Collins was indicted by federal prosecutors Wednesday on fraud charges in connection with an alleged insider-trading scheme involving investments he made in an Australian biotech firm.
In this case, prosecutors say that Collins in 2017 passed information on Innate Immunotherapeutics drugs to his son and another co-conspirator. The three avoided $768,000 in losses when a drug test didn’t live up to expectations and the company’s stock plummeted.
Everything Collins did, according to a good-government group, would have been OK until 2012, when President Barack Obama signed the Stop Trading on Congressional Knowledge (STOCK) Act.
Congress soon undid part of that law, but there was enough of the new regulations in place to bag Collins, who is 68 years old and represents parts of upstate New York.
Ironically, 2012 was the year that Collins was first elected to Congress. He was re-elected in 2016, but his indictment puts his solidly Republican seat in some jeopardy if he is convicted and kicked out of office.
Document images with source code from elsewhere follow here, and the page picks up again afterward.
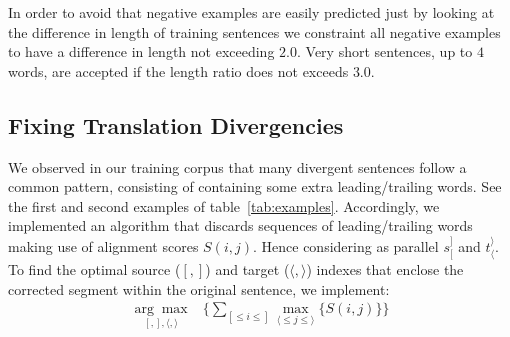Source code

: \documentclass[11pt,a4paper]{article}
\begin{document}
In order to avoid that negative examples are easily predicted just by looking at the difference in length of training sentences we constraint all negative examples to have a difference in length not exceeding $2.0$. Very short sentences, up to $4$ words, are accepted if the length ratio does not exceeds $3.0$.


\subsection{Fixing Translation Divergencies}
\label{correction}

We observed in our training corpus that many divergent sentences follow a common pattern, consisting of containing some extra leading/trailing words. See the first and second examples of table~\ref{tab:examples}. 
Accordingly, we implemented an algorithm that discards sequences of leading/trailing words making use of alignment scores $S(i,j)$. 
Hence considering as parallel $s_[^]$ and $t_\langle^\rangle$. To find the optimal source ($[, ]$) and target ($\langle, \rangle$) indexes that enclose the corrected segment within the original sentence, we implement:
\begin{equation*}
\begin{split}
\underset{[, ], \langle, \rangle}{\arg\max}& \Big \{      \underset{[ \le i \le ]}{\sum} \underset{\langle \le j \le \rangle}{\max} \{ S(i,j) \}  \Big \} %
\end{split}
\end{equation*}
\end{document}
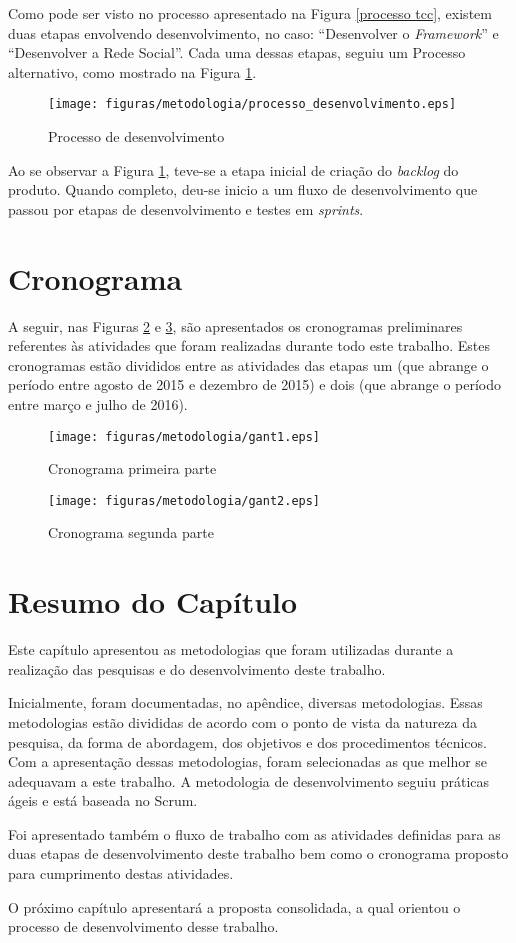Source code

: Como pode ser visto no processo apresentado na Figura \ref{processo tcc}, existem duas etapas  envolvendo desenvolvimento, no caso: ``Desenvolver o \textit{Framework}'' e ``Desenvolver a Rede Social''. Cada uma dessas etapas, seguiu um Processo alternativo, como mostrado na Figura \ref{Processo desenvolvimento}.

\begin{figure}[h]
	\centering
	\texttt{[image: figuras/metodologia/processo\_desenvolvimento.eps]}
	\caption{Processo de desenvolvimento}
	\label{Processo desenvolvimento}
\end{figure}

Ao se observar a Figura \ref{Processo desenvolvimento}, teve-se a etapa inicial de criação do \textit{backlog} do produto. Quando completo, deu-se inicio a um fluxo de desenvolvimento que passou por etapas de desenvolvimento e testes em \textit{sprints}.

\section{Cronograma}

A seguir, nas Figuras \ref{cronograma_parte_1} e \ref{cronograma_parte_2}, são apresentados os cronogramas preliminares referentes às atividades que foram realizadas durante todo este trabalho. Estes cronogramas estão divididos entre as atividades das etapas um (que abrange o período entre agosto de 2015 e dezembro de 2015) e dois (que abrange o período entre março e julho de 2016).

\begin{figure}[h]
	\centering
	\texttt{[image: figuras/metodologia/gant1.eps]}
	\caption{Cronograma primeira parte}
	\label{cronograma_parte_1}
\end{figure}

\begin{figure}[h]
	\centering
	\texttt{[image: figuras/metodologia/gant2.eps]}
	\caption{Cronograma segunda parte}
	\label{cronograma_parte_2}
\end{figure}

\section{Resumo do Capítulo}

Este capítulo apresentou as metodologias que foram utilizadas durante a realização das pesquisas e do desenvolvimento deste trabalho.

Inicialmente, foram documentadas, no apêndice, diversas metodologias. Essas metodologias estão divididas de acordo com o ponto de vista da natureza da pesquisa, da forma de abordagem, dos objetivos e dos procedimentos técnicos. Com a apresentação dessas metodologias, foram selecionadas as que melhor se adequavam a este trabalho. A metodologia de desenvolvimento seguiu práticas ágeis e está baseada no Scrum.

Foi apresentado também o fluxo de trabalho com as atividades definidas para as duas etapas de desenvolvimento deste trabalho bem como o cronograma proposto para cumprimento destas atividades.

O próximo capítulo apresentará a proposta consolidada, a qual orientou o processo de desenvolvimento desse trabalho.
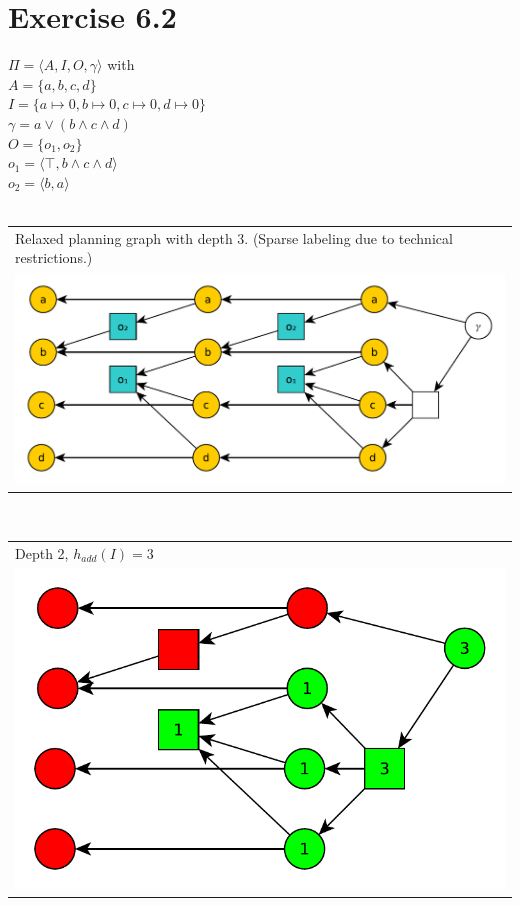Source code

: \documentclass[11pt,a4paper]{article}
\begin{document}
\section*{Exercise 6.2}
$\Pi = \langle A,I,O,\gamma \rangle$ with\\
$A = \{a,b,c,d\}$\\
$I = \{a\mapsto 0,b\mapsto 0,c\mapsto 0,d\mapsto 0\}$\\
$\gamma = a\lor (b\land c\land d)$\\
$O=\{o_1,o_2\}$\\
$o_1=\langle \top, b\land c\land d\rangle$\\
$o_2=\langle b, a\rangle$\\
\\
\begin{tabular}{l} %
Relaxed planning graph with depth 3. (Sparse labeling due to technical restrictions.)\\
\includegraphics[scale=0.5]{g62}\\
\end{tabular}\\

\begin{tabular}{l} %
Depth 2, $h_{add}(I)=3$\\
\includegraphics[scale=0.5]{g622}\\
\end{tabular}\\
\end{document}
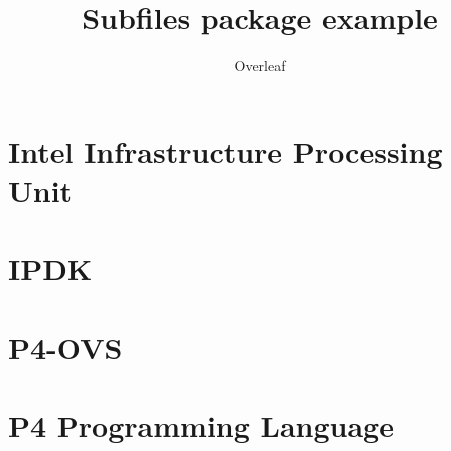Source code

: \documentclass{article}
\title{Subfiles package example}
\author{Overleaf}
\date{ }
\begin{document}
\maketitle

\section{Intel\raisebox {1mm}{\textregistered} Infrastructure Processing Unit}


\section{IPDK}


\section{P4-OVS}


\section{P4 Programming Language}

\end{document}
Collins was undone by sleuthing by the good-government group known as Public Citizen, which was tracking the stock-buying of many members of Congress. In a letter to regulators on Jan. 5, 2017, Public Citizen wrote, “we request an investigation into the stock market trading activities of Reps. Tom Price (R.Ga.) and Chris Collins (R. N.Y.) for possible violations of insider trading and conflicts of interest laws and regulations.”
The action against Collins and the others was brought by the Justice Department, not the Securities and Exchange Commission.
I spoke on Wednesday with Craig Holman, a lobbyist for Public Citizen and one of two people who signed the letter to the SEC that detailed Price’s and Collins’ alleged actions.
Holman said he doesn’t know what is happening to the complaint against Price, who left Congress to join the Trump administration. Price has since quit, under pressure, as President Trump’s secretary of health and human services.